▶ **What to produce**:
Starting with the first line and ending with the last, transcribe the data exactly.
=-=-=-=-=
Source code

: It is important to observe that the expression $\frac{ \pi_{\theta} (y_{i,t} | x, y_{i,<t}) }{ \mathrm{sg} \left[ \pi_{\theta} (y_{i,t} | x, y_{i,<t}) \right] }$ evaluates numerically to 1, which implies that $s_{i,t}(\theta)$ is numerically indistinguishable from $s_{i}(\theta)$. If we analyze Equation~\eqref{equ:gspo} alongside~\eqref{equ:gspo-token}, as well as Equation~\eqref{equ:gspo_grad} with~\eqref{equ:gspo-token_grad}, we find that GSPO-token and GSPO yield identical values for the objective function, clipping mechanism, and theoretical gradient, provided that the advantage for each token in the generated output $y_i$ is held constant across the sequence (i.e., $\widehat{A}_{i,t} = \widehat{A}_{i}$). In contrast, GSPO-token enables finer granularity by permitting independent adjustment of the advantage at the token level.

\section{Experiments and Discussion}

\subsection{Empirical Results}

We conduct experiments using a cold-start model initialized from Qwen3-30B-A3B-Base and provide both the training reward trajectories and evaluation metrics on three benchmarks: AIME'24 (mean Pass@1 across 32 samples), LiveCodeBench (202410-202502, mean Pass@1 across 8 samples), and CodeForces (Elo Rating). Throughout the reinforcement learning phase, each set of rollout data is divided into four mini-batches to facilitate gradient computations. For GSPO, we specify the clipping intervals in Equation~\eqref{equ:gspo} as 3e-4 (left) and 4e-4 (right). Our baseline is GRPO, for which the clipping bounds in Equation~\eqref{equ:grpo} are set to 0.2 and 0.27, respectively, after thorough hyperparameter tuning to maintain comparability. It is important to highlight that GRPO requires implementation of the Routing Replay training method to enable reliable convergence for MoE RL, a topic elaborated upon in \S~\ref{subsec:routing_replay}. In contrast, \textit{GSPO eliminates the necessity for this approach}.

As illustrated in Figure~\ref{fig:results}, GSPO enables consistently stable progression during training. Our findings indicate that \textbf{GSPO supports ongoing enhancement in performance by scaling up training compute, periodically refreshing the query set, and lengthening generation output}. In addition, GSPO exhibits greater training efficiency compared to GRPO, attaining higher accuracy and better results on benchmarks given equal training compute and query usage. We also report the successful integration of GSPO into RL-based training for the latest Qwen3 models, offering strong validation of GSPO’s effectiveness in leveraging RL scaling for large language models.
=-=-=-=-=
▶ **Solution**:
Source code

: It is important to observe that the expression $\frac{ \pi_{\theta} (y_{i,t} | x, y_{i,<t}) }{ \mathrm{sg} \left[ \pi_{\theta} (y_{i,t} | x, y_{i,<t}) \right] }$ evaluates numerically to 1, which implies that $s_{i,t}(\theta)$ is numerically indistinguishable from $s_{i}(\theta)$. If we analyze Equation~\eqref{equ:gspo} alongside~\eqref{equ:gspo-token}, as well as Equation~\eqref{equ:gspo_grad} with~\eqref{equ:gspo-token_grad}, we find that GSPO-token and GSPO yield identical values for the objective function, clipping mechanism, and theoretical gradient, provided that the advantage for each token in the generated output $y_i$ is held constant across the sequence (i.e., $\widehat{A}_{i,t} = \widehat{A}_{i}$). In contrast, GSPO-token enables finer granularity by permitting independent adjustment of the advantage at the token level.

\section{Experiments and Discussion}

\subsection{Empirical Results}

We conduct experiments using a cold-start model initialized from Qwen3-30B-A3B-Base and provide both the training reward trajectories and evaluation metrics on three benchmarks: AIME'24 (mean Pass@1 across 32 samples), LiveCodeBench (202410-202502, mean Pass@1 across 8 samples), and CodeForces (Elo Rating). Throughout the reinforcement learning phase, each set of rollout data is divided into four mini-batches to facilitate gradient computations. For GSPO, we specify the clipping intervals in Equation~\eqref{equ:gspo} as 3e-4 (left) and 4e-4 (right). Our baseline is GRPO, for which the clipping bounds in Equation~\eqref{equ:grpo} are set to 0.2 and 0.27, respectively, after thorough hyperparameter tuning to maintain comparability. It is important to highlight that GRPO requires implementation of the Routing Replay training method to enable reliable convergence for MoE RL, a topic elaborated upon in \S~\ref{subsec:routing_replay}. In contrast, \textit{GSPO eliminates the necessity for this approach}.

As illustrated in Figure~\ref{fig:results}, GSPO enables consistently stable progression during training. Our findings indicate that \textbf{GSPO supports ongoing enhancement in performance by scaling up training compute, periodically refreshing the query set, and lengthening generation output}. In addition, GSPO exhibits greater training efficiency compared to GRPO, attaining higher accuracy and better results on benchmarks given equal training compute and query usage. We also report the successful integration of GSPO into RL-based training for the latest Qwen3 models, offering strong validation of GSPO’s effectiveness in leveraging RL scaling for large language models.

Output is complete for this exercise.